JPMorgan Warns of Potential 10% Correction in S&P 500, Citing Lack of Defensive Positioning

Stock News
03/09

Rising geopolitical tensions are rapidly fueling risk aversion across global financial markets. On March 9, JPMorgan Chase’s trading division issued a fresh market alert, suggesting that U.S. equity traders are ill-prepared for a potential pullback in the S&P 500. The bank warned that escalating conflicts in the Middle East have disrupted energy supply chains, creating conditions for a near-term “tactical correction” of up to 10% in the index.

As tensions in the Middle East intensify, global crude oil supply systems face severe strain, with international oil prices recently surpassing $100 per barrel. Andrew Tyler, Global Head of Market Intelligence at JPMorgan, noted in the report that a sharp spike in oil prices could not only boost inflation expectations but also revive concerns about “stagflation,” directly weighing on equity valuations. Tyler projected that if the situation remains uncontrolled, the S&P 500 could retreat from recent highs to around 6,270, reflecting a repricing of war-related risk premiums.

Market participants’ positioning is also amplifying potential volatility. According to JPMorgan’s data monitoring, despite repeated geopolitical shocks, most investors maintain neutral risk exposure, with the broader market lacking sufficient hedging protection. Tyler wrote that investors are not positioned for a downturn, stating, “Current positioning is neutral, with no signs of extreme de-risking.” He added that energy stocks experienced net selling last week as traders “anticipated a de-escalation.” This lack of preparedness suggests that any further escalation in conflict could trigger liquidity stress driven by panic selling.

Although AI-driven capital expenditure and corporate fundamentals remain robust, geopolitical risks are currently dominating short-term market sentiment, overshadowing macroeconomic narratives. Over the weekend, several Gulf nations announced cuts in oil production, raising concerns about persistent supply disruptions and stagflation risks, even as oil prices surged above $100 per barrel.
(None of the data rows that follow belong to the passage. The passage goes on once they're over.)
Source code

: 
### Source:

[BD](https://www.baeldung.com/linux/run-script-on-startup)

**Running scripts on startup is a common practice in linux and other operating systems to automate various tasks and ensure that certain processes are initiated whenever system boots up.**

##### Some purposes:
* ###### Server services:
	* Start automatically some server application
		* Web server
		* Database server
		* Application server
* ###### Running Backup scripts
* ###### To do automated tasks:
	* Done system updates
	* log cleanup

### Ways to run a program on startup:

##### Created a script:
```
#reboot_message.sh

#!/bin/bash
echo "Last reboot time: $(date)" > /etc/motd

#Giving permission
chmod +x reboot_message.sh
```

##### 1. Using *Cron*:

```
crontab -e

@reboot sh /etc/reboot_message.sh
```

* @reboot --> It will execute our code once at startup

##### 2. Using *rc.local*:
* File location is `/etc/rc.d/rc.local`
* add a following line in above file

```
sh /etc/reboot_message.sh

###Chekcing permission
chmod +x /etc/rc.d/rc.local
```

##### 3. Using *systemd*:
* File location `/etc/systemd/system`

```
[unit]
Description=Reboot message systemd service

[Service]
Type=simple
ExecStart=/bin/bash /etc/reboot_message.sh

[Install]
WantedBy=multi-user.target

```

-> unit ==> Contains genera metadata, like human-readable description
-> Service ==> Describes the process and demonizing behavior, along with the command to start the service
Looking ahead, JPMorgan views the current bearish sentiment as “tactical” in nature rather than signaling the end of the long-term bull market. The bank’s strategy team emphasized that equity performance will heavily depend on developments in the Middle East and the subsequent trajectory of oil prices. Tyler noted, “Once a clear exit path from the conflict emerges, the current tactical focus on supply shocks will fade—since underlying macroeconomic fundamentals continue to support risk assets.”